ASSIGNMENT: Return only the stretch of the material below that begins with the line containing "çıktı output" and ends with the line containing "kullanıcı belgisi user profile", exactly; both of those lines belong to it.

DATA SHOWN:
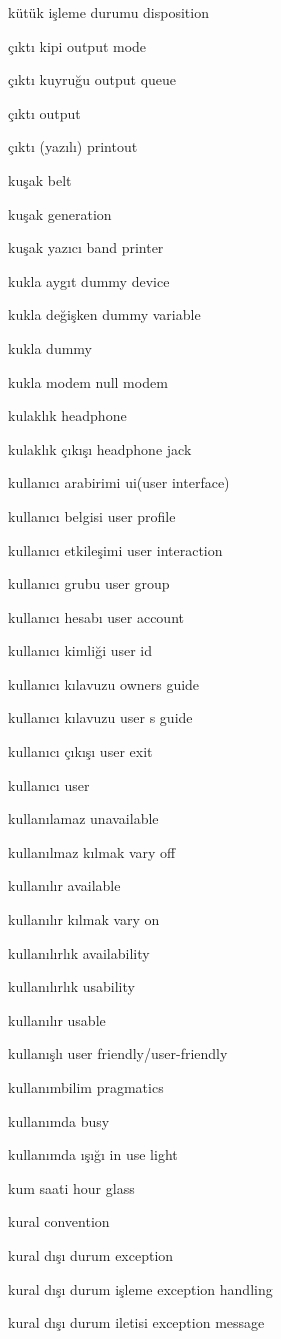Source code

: \documentclass[12pt,fleqn]{article}\usepackage{../../common}
\begin{document}
kütük işleme durumu disposition

çıktı kipi output mode

çıktı kuyruğu output queue

çıktı output

çıktı (yazılı) printout

kuşak belt

kuşak generation

kuşak yazıcı band printer

kukla aygıt dummy device

kukla değişken dummy variable

kukla dummy

kukla modem null modem

kulaklık headphone

kulaklık çıkışı headphone jack

kullanıcı arabirimi ui(user interface)

kullanıcı belgisi user profile

kullanıcı etkileşimi user interaction

kullanıcı grubu user group

kullanıcı hesabı user account

kullanıcı kimliği user id

kullanıcı kılavuzu owners guide

kullanıcı kılavuzu user s guide

kullanıcı çıkışı user exit

kullanıcı user

kullanılamaz unavailable

kullanılmaz kılmak vary off

kullanılır available

kullanılır kılmak vary on

kullanılırlık availability

kullanılırlık usability

kullanılır usable

kullanışlı user friendly/user-friendly

kullanımbilim pragmatics

kullanımda busy

kullanımda ışığı in use light

kum saati hour glass

kural convention

kural dışı durum exception

kural dışı durum işleme exception handling

kural dışı durum iletisi exception message
\end{document}
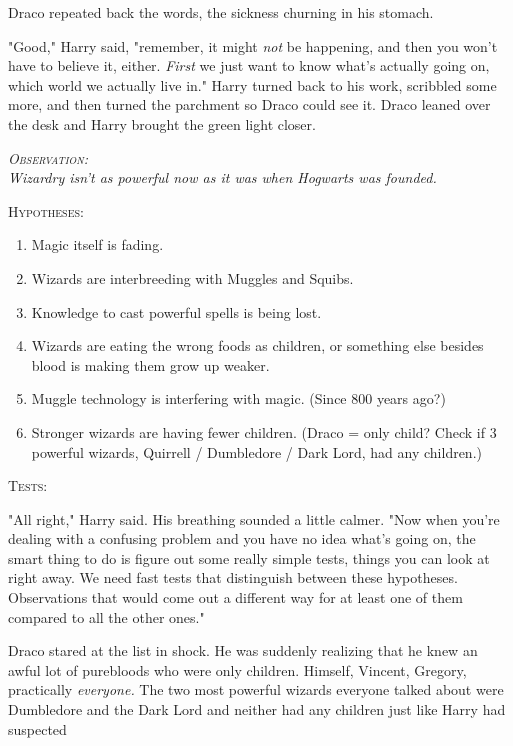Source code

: Draco repeated back the words, the sickness churning in his stomach.

"Good," Harry said, "remember, it might \emph{not} be happening, and then you
won't have to believe it, either. \emph{First} we just want to know what's
actually going on, which world we actually live in." Harry turned back to his
work, scribbled some more, and then turned the parchment so Draco could see it.
Draco leaned over the desk and Harry brought the green light closer.

\begin{center}\itshape
{\scshape Observation:}\\
Wizardry isn't as powerful now as it was when Hogwarts was founded.

{\scshape Hypotheses:}
\begin{enumerate}[1.]\firmlist
\item Magic itself is fading.
\item Wizards are interbreeding with Muggles and Squibs.
\item Knowledge to cast powerful spells is being lost.
\item Wizards are eating the wrong foods as children, or something else besides
blood is making them grow up weaker.
\item Muggle technology is interfering with magic. (Since 800 years ago?)
\item Stronger wizards are having fewer children. (Draco = only child? Check if 3 
powerful wizards, Quirrell / Dumbledore / Dark Lord, had any children.)
\end{enumerate}
{\scshape Tests:}
\end{center}

"All right," Harry said. His breathing sounded a little calmer. "Now when
you're dealing with a confusing problem and you have no idea what's going on,
the smart thing to do is figure out some really simple tests, things you can
look at right away. We need fast tests that distinguish between these
hypotheses. Observations that would come out a different way for at least one
of them compared to all the other ones."

Draco stared at the list in shock. He was suddenly realizing that he knew an
awful lot of purebloods who were only children. Himself, Vincent, Gregory,
practically \emph{everyone.} The two most powerful wizards everyone talked
about were Dumbledore and the Dark Lord and neither had any children just like
Harry had suspected{\el}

RESPONSE TO THIS EXERCISE:
çıktı output

çıktı (yazılı) printout

kuşak belt

kuşak generation

kuşak yazıcı band printer

kukla aygıt dummy device

kukla değişken dummy variable

kukla dummy

kukla modem null modem

kulaklık headphone

kulaklık çıkışı headphone jack

kullanıcı arabirimi ui(user interface)

kullanıcı belgisi user profile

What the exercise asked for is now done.